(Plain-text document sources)
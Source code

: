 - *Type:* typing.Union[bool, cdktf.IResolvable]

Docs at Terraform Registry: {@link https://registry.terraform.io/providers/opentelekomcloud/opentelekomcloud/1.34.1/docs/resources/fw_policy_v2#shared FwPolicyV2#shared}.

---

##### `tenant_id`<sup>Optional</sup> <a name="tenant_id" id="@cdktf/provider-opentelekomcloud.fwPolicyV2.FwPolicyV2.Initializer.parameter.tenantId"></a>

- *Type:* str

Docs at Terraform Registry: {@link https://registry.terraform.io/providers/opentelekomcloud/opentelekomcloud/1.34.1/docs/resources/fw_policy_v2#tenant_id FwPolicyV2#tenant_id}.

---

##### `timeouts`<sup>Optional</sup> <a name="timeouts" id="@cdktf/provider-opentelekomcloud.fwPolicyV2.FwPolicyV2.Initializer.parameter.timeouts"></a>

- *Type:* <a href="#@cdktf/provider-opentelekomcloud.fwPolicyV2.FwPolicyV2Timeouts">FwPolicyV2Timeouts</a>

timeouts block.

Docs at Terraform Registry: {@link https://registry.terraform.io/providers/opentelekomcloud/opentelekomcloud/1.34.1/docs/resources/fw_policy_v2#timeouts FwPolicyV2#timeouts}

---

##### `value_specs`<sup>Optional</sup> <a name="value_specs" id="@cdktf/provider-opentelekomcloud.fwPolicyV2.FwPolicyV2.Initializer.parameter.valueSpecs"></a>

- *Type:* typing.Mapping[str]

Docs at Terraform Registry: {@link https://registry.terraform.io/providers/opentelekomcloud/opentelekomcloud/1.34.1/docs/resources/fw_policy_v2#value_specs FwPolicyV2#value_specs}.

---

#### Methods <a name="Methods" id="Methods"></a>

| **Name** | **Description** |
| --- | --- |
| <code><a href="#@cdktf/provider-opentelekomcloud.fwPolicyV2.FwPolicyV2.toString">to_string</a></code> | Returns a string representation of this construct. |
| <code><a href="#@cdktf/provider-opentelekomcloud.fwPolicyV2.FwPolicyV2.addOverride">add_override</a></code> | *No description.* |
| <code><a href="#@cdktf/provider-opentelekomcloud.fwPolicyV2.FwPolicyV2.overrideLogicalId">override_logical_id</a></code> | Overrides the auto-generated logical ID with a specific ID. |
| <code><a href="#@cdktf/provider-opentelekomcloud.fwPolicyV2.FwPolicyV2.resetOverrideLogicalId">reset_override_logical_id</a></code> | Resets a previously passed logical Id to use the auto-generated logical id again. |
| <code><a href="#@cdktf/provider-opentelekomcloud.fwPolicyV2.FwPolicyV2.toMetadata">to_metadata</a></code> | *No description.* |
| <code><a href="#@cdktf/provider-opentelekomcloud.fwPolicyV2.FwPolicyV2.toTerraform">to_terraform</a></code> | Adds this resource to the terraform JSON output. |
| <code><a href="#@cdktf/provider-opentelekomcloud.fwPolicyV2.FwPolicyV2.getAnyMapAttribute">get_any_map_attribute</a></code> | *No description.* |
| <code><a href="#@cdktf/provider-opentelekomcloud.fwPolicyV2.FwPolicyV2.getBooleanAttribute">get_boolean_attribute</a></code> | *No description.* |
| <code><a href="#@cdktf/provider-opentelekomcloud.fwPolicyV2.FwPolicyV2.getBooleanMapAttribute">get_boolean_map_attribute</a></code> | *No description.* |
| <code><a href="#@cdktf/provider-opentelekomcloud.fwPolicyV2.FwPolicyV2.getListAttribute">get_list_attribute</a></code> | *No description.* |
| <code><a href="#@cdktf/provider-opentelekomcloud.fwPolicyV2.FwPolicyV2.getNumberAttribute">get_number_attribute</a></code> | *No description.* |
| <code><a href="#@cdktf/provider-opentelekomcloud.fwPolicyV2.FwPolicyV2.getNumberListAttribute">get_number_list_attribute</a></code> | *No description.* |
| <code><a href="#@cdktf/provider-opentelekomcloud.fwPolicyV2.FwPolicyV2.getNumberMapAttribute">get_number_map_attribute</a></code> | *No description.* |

### [Problem to work on]
Report all lines of the data above that include the string "this".

### [Expected answer]
| <code><a href="#@cdktf/provider-opentelekomcloud.fwPolicyV2.FwPolicyV2.toString">to_string</a></code> | Returns a string representation of this construct. |
| <code><a href="#@cdktf/provider-opentelekomcloud.fwPolicyV2.FwPolicyV2.toTerraform">to_terraform</a></code> | Adds this resource to the terraform JSON output. |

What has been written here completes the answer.